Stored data
■ ■ ■ ■ ■

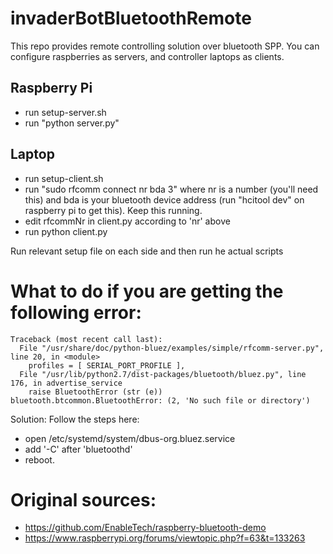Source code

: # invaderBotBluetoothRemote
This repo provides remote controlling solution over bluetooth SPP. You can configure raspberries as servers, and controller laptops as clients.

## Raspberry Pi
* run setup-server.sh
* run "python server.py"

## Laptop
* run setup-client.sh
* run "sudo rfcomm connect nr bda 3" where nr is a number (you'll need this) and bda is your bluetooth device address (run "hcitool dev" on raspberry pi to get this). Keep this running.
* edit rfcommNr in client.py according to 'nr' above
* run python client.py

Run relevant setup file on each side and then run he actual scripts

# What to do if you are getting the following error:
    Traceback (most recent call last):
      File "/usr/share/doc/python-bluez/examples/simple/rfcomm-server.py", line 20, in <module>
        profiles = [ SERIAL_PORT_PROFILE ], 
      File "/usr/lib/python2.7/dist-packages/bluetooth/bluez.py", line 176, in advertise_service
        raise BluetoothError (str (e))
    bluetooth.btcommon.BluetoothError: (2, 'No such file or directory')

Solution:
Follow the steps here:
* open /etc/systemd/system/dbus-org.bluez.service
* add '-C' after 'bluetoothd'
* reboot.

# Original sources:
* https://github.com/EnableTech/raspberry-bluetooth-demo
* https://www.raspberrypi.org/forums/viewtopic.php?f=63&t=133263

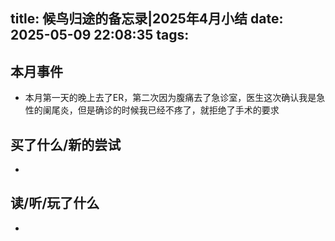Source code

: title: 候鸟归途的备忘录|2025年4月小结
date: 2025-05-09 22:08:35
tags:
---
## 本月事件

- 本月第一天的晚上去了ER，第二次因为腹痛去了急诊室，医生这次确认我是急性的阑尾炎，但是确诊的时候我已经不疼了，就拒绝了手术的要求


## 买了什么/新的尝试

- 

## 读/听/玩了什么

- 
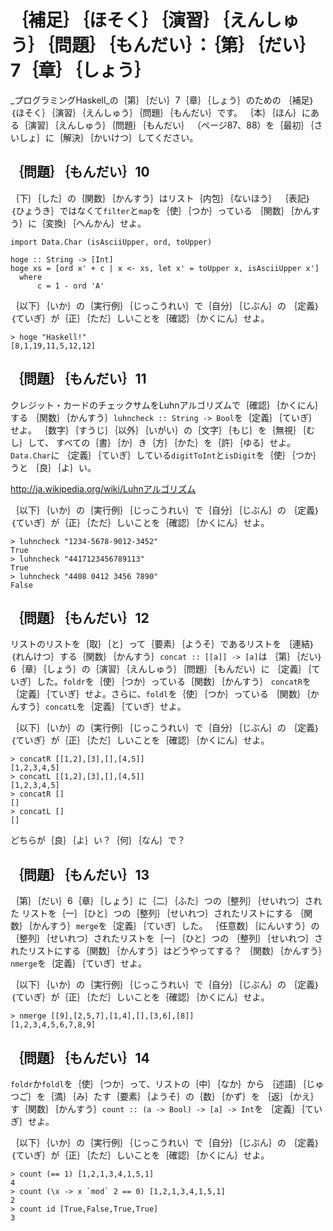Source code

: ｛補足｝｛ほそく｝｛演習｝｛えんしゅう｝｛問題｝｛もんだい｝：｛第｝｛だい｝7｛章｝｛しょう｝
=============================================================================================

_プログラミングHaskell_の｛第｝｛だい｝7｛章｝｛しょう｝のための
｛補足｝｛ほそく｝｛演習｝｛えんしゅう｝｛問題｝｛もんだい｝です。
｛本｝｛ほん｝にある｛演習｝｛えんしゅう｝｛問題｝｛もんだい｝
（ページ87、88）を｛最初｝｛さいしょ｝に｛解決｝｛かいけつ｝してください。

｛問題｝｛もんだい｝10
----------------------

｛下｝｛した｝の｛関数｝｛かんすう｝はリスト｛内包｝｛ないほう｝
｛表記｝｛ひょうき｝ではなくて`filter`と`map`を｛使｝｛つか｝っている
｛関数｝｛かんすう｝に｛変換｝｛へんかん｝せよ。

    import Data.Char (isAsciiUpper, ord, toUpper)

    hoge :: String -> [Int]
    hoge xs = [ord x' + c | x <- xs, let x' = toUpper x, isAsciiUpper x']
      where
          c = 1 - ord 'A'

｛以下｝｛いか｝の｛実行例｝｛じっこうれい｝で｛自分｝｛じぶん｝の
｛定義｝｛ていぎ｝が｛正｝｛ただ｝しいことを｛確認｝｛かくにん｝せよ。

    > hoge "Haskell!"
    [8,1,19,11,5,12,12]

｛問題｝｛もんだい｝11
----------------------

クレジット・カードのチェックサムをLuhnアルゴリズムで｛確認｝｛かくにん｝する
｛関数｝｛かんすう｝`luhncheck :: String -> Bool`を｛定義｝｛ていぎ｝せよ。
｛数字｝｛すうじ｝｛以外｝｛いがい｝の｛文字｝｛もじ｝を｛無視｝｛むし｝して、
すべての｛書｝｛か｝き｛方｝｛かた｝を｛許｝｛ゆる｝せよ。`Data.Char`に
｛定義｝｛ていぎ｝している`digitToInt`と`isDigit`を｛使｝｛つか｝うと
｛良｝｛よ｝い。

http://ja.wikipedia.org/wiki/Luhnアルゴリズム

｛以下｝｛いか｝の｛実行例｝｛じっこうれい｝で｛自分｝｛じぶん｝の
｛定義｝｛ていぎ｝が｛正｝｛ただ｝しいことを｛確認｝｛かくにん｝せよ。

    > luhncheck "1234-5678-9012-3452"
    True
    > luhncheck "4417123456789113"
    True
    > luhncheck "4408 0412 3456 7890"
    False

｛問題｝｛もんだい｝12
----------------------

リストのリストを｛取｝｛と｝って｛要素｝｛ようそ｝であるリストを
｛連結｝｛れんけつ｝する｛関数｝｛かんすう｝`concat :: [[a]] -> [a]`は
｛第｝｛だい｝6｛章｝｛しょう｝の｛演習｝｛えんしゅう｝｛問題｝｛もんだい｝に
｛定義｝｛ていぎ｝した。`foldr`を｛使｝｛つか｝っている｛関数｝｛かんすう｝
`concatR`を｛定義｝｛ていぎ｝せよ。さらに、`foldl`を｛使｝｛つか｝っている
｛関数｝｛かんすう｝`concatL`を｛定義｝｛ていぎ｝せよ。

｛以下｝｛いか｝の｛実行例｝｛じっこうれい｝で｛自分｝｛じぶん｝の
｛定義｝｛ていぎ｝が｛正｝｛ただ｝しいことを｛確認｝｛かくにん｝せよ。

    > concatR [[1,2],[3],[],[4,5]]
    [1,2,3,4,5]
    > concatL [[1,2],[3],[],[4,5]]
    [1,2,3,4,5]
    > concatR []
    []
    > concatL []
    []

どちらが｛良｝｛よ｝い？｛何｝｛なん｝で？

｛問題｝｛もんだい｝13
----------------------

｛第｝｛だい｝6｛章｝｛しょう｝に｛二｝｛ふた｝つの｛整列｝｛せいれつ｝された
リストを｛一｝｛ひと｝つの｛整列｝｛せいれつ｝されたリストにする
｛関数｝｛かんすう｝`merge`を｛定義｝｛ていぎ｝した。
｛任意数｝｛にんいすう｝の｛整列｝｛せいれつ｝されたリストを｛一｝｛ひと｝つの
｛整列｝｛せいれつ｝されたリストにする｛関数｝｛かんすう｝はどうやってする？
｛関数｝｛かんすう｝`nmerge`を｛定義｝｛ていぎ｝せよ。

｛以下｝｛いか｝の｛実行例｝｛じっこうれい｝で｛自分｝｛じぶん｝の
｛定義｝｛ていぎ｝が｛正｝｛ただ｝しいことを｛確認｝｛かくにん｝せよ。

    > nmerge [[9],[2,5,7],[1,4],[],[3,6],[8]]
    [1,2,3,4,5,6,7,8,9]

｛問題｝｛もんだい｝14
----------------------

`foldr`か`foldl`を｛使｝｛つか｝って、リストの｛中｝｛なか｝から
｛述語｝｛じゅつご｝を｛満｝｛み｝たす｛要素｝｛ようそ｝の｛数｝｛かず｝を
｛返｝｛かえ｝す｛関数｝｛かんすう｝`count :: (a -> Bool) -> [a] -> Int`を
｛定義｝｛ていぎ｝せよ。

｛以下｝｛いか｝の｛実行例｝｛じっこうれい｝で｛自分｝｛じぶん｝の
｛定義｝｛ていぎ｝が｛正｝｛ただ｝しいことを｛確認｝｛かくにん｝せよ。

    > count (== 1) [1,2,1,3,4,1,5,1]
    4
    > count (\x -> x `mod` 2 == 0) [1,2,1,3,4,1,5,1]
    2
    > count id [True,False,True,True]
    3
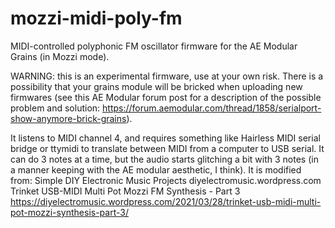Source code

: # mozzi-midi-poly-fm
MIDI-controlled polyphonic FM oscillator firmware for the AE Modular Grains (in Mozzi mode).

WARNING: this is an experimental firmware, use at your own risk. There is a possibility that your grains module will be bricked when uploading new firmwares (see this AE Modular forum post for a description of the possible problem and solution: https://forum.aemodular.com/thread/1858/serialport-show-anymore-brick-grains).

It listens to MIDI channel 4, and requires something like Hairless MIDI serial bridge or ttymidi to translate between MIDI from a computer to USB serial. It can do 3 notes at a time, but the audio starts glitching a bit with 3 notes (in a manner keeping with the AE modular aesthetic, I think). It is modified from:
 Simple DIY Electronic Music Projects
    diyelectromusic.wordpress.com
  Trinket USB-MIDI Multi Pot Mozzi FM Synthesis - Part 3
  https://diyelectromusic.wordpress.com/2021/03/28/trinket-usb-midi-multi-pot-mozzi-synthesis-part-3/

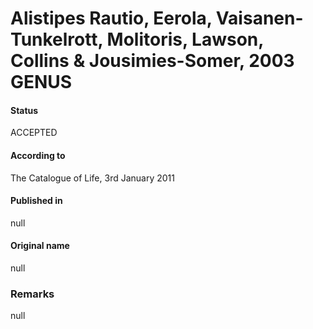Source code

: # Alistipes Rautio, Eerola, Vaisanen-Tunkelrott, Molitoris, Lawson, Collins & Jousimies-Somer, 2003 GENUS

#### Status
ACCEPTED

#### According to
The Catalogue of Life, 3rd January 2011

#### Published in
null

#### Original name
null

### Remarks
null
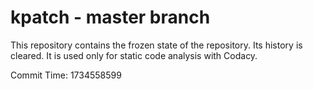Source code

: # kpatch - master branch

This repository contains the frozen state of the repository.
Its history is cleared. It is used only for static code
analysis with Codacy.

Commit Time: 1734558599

■ ■ ■ ■ ■

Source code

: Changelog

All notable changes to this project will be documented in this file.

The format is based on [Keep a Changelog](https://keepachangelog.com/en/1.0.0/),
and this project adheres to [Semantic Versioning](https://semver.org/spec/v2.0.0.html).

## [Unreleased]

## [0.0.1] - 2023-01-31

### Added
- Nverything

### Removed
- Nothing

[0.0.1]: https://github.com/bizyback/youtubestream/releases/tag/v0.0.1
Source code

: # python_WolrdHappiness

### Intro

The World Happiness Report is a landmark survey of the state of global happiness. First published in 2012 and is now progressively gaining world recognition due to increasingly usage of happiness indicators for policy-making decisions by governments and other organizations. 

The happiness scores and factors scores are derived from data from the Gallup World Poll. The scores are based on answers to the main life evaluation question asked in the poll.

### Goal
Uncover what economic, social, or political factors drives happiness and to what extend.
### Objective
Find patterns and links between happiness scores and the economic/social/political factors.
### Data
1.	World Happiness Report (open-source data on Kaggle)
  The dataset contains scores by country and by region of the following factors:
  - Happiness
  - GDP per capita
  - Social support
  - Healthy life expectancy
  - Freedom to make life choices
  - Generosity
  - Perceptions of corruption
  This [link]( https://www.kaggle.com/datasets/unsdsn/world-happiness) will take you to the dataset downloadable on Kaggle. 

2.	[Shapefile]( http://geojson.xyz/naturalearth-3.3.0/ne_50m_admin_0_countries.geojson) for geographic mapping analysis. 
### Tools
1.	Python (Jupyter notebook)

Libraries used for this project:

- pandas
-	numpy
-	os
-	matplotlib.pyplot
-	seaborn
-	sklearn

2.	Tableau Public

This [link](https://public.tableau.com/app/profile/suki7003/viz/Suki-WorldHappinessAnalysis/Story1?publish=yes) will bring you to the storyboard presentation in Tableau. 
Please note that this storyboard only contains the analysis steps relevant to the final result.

■ ■ ■ ■ ■

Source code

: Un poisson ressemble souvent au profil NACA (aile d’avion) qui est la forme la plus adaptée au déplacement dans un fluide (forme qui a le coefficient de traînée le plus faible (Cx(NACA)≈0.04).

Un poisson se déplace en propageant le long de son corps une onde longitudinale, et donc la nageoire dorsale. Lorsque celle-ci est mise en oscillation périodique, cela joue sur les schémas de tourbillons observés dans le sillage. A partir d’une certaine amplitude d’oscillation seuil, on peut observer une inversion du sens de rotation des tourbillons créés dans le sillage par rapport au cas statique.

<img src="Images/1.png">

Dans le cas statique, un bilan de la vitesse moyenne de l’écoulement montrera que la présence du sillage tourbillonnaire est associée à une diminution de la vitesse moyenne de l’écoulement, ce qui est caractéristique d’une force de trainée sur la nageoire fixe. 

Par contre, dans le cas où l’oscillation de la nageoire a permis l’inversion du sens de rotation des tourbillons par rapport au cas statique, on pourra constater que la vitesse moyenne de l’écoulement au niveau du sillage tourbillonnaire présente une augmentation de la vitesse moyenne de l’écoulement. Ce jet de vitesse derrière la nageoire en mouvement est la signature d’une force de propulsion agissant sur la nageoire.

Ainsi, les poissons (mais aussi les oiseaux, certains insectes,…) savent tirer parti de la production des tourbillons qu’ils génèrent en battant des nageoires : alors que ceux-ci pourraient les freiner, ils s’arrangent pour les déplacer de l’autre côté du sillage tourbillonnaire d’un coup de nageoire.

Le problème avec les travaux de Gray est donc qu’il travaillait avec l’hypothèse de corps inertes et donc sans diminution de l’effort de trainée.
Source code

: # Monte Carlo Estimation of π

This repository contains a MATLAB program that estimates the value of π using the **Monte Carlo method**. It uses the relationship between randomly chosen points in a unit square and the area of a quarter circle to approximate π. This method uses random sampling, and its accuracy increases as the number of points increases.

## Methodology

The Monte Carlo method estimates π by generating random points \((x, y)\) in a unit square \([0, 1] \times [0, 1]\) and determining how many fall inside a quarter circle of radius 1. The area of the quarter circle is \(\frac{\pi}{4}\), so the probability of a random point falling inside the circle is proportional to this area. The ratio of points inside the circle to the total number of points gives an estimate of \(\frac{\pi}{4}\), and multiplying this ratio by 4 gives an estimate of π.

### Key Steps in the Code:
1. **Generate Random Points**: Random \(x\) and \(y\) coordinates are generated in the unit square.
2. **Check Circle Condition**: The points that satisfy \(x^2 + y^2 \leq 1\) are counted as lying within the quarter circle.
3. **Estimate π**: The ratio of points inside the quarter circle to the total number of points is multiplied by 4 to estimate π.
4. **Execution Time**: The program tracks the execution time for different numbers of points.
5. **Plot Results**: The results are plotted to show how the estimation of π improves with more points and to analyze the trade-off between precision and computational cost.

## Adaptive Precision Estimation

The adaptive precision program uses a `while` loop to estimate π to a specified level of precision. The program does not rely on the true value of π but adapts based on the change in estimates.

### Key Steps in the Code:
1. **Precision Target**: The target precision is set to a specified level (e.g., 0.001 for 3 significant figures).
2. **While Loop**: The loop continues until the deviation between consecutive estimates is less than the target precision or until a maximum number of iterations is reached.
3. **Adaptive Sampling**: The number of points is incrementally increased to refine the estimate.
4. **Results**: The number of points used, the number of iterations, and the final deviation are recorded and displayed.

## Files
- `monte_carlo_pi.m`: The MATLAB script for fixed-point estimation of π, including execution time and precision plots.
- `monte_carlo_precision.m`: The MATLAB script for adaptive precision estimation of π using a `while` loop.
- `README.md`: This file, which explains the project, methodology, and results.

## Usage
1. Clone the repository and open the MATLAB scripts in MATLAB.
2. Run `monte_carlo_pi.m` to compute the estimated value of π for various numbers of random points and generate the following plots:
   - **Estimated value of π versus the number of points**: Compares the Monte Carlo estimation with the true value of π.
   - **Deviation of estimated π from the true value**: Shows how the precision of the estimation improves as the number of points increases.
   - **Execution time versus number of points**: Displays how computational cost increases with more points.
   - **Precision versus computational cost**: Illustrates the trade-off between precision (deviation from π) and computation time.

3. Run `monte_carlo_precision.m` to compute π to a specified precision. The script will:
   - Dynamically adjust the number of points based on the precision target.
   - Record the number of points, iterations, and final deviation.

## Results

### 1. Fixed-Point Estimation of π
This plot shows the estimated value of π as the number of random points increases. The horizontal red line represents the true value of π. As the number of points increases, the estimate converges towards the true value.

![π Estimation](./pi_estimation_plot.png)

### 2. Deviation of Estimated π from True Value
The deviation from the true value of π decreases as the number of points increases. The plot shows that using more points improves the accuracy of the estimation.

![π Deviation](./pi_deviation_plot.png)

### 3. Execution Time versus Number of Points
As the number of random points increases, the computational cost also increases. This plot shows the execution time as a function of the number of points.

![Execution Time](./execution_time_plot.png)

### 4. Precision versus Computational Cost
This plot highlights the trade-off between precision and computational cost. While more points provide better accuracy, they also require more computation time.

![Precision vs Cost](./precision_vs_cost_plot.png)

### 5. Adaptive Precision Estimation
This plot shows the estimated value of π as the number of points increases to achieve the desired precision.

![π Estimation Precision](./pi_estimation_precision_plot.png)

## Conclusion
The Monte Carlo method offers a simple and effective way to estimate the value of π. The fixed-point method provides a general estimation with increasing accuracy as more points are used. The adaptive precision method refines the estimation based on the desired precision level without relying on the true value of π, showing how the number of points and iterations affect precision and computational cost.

■ ■ ■ ■ ■

What to do
Where does "Char" occur in the data? Copy each line that has it.

Answer section
    import Data.Char (isAsciiUpper, ord, toUpper)
すべての｛書｝｛か｝き｛方｝｛かた｝を｛許｝｛ゆる｝せよ。`Data.Char`に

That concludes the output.